The conclusions of a study by the Albert Einstein College of Medicine make it clear: "In heartbreak, just as when a person is addicted to drugs, the consequences of addiction are so strong that they can lead to serious depressive and obsessive behaviors." When the union with a person has been very strong, it takes time to weaken the neural circuits in which the chemical substances of love participate, and as with a drug addict, the best way to overcome it is zero contact (a less during the early stages of the breakup and whenever possible).
In fact, expert psychologists in love recommend the world and life. Yes, it is true that when we face the person we like, we get excited and the chemists of love do their job. However, the origin lies in the expectations, which are shaped by our mental schemes and that often feed on the concept of love we have seen on television or in movies. It is difficult to imagine a millionaire in love with a wanderer.
As for falling in love, and as anthropologist Helen Fisher explains, “nobody knows exactly why it happens. We know that a very important cultural component is involved. The moment is also crucial: you have to be willing to fall in love. People tend to fall in love with someone close; but we also fall in love with people who are mysterious. ”
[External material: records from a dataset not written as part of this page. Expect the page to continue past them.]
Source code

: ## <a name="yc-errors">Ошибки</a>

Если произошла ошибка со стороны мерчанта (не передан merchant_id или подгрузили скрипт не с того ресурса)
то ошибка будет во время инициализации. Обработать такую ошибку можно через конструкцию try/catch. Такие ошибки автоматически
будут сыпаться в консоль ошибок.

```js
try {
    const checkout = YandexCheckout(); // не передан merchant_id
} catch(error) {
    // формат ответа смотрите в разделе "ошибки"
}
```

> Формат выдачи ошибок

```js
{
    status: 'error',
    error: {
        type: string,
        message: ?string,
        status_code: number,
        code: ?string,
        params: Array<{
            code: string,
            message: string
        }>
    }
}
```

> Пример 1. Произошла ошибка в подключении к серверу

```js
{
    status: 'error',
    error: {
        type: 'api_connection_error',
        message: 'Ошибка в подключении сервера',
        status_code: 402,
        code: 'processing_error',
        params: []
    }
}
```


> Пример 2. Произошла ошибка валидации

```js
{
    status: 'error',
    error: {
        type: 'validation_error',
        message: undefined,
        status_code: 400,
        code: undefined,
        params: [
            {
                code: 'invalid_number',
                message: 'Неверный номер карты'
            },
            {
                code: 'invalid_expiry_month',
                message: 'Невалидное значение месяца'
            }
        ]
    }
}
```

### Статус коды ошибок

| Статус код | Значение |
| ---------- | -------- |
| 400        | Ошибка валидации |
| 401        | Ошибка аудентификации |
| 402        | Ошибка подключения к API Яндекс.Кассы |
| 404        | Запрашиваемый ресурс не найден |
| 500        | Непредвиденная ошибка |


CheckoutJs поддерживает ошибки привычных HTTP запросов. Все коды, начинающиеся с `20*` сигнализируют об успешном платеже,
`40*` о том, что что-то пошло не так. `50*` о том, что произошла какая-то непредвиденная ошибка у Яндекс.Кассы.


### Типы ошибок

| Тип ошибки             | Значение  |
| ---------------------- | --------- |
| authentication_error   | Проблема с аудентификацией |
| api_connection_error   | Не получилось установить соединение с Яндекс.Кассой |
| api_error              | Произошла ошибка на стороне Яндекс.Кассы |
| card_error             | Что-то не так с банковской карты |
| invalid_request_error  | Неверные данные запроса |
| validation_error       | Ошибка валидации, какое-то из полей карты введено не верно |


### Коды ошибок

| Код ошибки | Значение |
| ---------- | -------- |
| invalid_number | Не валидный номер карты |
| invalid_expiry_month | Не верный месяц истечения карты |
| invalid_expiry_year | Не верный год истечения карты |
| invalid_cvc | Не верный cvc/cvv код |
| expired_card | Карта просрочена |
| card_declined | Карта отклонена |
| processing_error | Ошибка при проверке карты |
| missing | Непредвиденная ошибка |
Mature love and cultural influence As for mature love, and according to the opinion of Robert Epstein, a psychologist at the American Institute for Behavioral Research and Technology: “Cultural practices greatly influence how people seek and develop love, and the key is the compatibility with mental schemes, that is, sharing a similar view of the world. ” Epstein thinks that “in cultures where people get married taking into account an irrational love vision promoted by the media; They have serious difficulties in maintaining the relationship, partly because they often confuse love with falling in love. This is not a favorable situation to have a long-term relationship. ”
Love has to do with beliefs and values, and falling in love are a series of chemical reactions produced in different brain regions that make us have an idyllic perception of a person. Epstein says that "older people beyond the age of having children sometimes have a partner for more practical reasons." Which implies that over the years we can educate ourselves to have a much more realistic vision of what it means to have a partner.